SEC sets up transparency rules to combat money laundering

SEC sets up transparency rules to combat money laundering

THE Securities and Exchange Commission (SEC) has set up new protocols of transparency to combat money laundering and terrorist financing and keep the country off the gray list of the Financial Action Task Force (FATF).

SEC Memorandum Circular No. 1 issued on Jan. 27, 2021 provides the “guidelines in preventing the misuse of corporations for illicit activities through measures designed to promote transparency of beneficial ownership.”



Some of these include:



• Disclose the identity of the beneficial owner or the person or persons who ultimately owns or has ultimate effective control of the corporation.

• No corporation or entity should issue, sell or offer for sale or distribution bearer shares, as well as bearer share warrants, where the name of owners are not reflected on the physical stock certificate or recorded in the Stock and Transfer Book of the issuing corporation.

• Corporations other than publicly listed companies must disclose and record in their Stock and Transfer Book the alienation, sale, or transfer of shares of stock, the date thereof, by whom and to whom they are made, within 30 days from the time of alienation, sale or transfer. Otherwise, the transaction shall not be binding to the issuer.

• No dividends must be paid to any person or entity unless his or her name appears in the records of the corporation as the owners of the shares of stocks, except for dividend payments made by publicly listed companies to the PCD Nominee or any similar entity authorized to act as depository and custodian of shares for purposes of trading in the stock exchange and operating under the same rules.

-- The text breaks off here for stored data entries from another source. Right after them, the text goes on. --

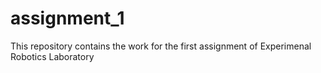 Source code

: # assignment_1
This repository contains the work for the first assignment of Experimenal Robotics Laboratory
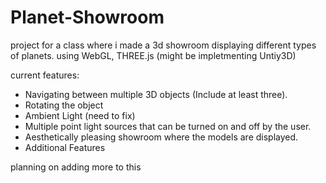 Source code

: # Planet-Showroom
project for a class where i made a 3d showroom displaying different types of planets. 
using WebGL, THREE.js (might be impletmenting Untiy3D)


current features:

- Navigating between multiple 3D objects (Include at least three).
- Rotating the object 
- Ambient Light (need to fix)
- Multiple point light sources that can be turned on and off by the user. 
- Aesthetically pleasing showroom where the models are displayed. 
- Additional Features 



planning on adding more to this
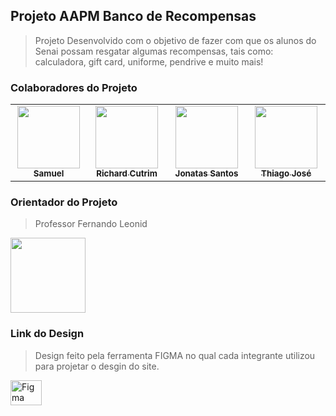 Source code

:## Projeto AAPM Banco de Recompensas

>Projeto Desenvolvido com o objetivo de fazer com que os alunos do Senai possam resgatar algumas recompensas, tais como: calculadora, gift card, uniforme, pendrive e muito mais!

### Colaboradores do Projeto 


<table>
  <tr>
    <td align="center">
      <a href="https://github.com/samuel-santinelli">
        <img src="https://github.com/samuel-santinelli.png" height="100px" width="100px"<br>
        <sub>
          <b>Samuel</b>
        </sub>
      </a>
    </td>
    <td align="center">
      <a href="https://github.com/1chard">
        <img src="https://github.com/1chard.png" height="100px" width="100px"<br>
        <sub>
          <b>Richard Cutrim </b>
        </sub>
      </a>
    </td>
    <td align="center">
      <a href="https://github.com/JonatasNs1">
        <img src="https://github.com/JonatasNs1.png" height="100px" width="100px"<br>
        <sub>
          <b>Jonatas Santos</b>
        </sub>
      </a>
    </td>
    <td align="center">
      <a href="https://github.com/thiagoJoseB">
        <img src="https://github.com/thiagoJoseB.png" height="100x" width="100px"<br>
        <sub>
          <b>Thiago José</b>
        </sub>
      </a>
    </td>
  </tr>
</table>

### Orientador do Projeto
 >Professor Fernando Leonid
 <a href="https://github.com/fernandoleonid">
        <img src="https://github.com/fernandoleonid.png" height="120px" width="120px"<br>
 </a>
 
 ### Link do Design 
 > Design feito pela ferramenta FIGMA no qual cada integrante utilizou para projetar o desgin do site.
   <a href="https://www.figma.com/file/N0WCOSSakYfAPx05ySFsjh/Project-AAPM?node-id=92%3A8">
  <img align="center" alt="Figma" height="40" width="50"src="https://cdn.jsdelivr.net/gh/devicons/devicon/icons/figma/figma-original.svg">
 </a>
 
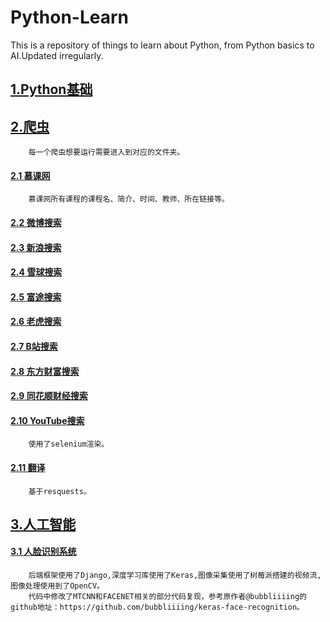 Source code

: # Python-Learn
This is a repository of things to learn about Python, from Python basics to AI.Updated irregularly.

## [1.Python基础](1.Python基础)

## [2.爬虫](2.爬虫)   
        每一个爬虫想要运行需要进入到对应的文件夹。
#### [2.1 慕课网](2.爬虫/慕课网所有信息)
        慕课网所有课程的课程名、简介、时间、教师、所在链接等。
#### [2.2 微博搜索](2.爬虫/微博搜索)
#### [2.3 新浪搜索](2.爬虫/新浪搜索)
#### [2.4 雪球搜索](2.爬虫/雪球搜索)
#### [2.5 富途搜索](2.爬虫/富途搜索)
#### [2.6 老虎搜索](2.爬虫/老虎搜索)
#### [2.7 B站搜索](2.爬虫/B站搜索)
#### [2.8 东方财富搜索](2.爬虫/东方财富搜索)
#### [2.9 同花顺财经搜索](2.爬虫/同花顺搜索)
#### [2.10 YouTube搜索](2.爬虫/YouTube搜索)
        使用了selenium渲染。
#### [2.11 翻译](2.爬虫/翻译)
        基于resquests。
## [3.人工智能](3.人工智能)  

#### [3.1 人脸识别系统](3.人工智能/基于深度学习的人脸识别系统)
        后端框架使用了Django,深度学习库使用了Keras,图像采集使用了树莓派搭建的视频流,图像处理使用到了OpenCV。
        代码中修改了MTCNN和FACENET相关的部分代码复现，参考原作者@bubbliiiing的github地址：https://github.com/bubbliiiing/keras-face-recognition。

• Disclosure of the person on whose behalf the corporation is registered as well as the nominators or principals of nominee incorporators, first directors, trustees and shareholders within 30 days from receipt of their certificates of registration is mandatory.

• Nominee directors/trustees and shareholders of existing corporations must disclose their nominators and principals within 30 days after the effectivity of the guidelines or 30 days from the time they became or assumed their roles of or started acting as nominee directors/trustees or shareholders.

• All corporations registered with SEC are required to keep and preserve in their principal offices adequate, timely and accurate information relating to their beneficial owners.

• Those who will not comply will face sanctions with a minimum fine of P5,000 to a maximum of P2 million, plus up to P1,000 for each day of continuing violation but not exceeding P2 million; suspension or revocation of the certificate of incorporation; and other penalties SEC may impose.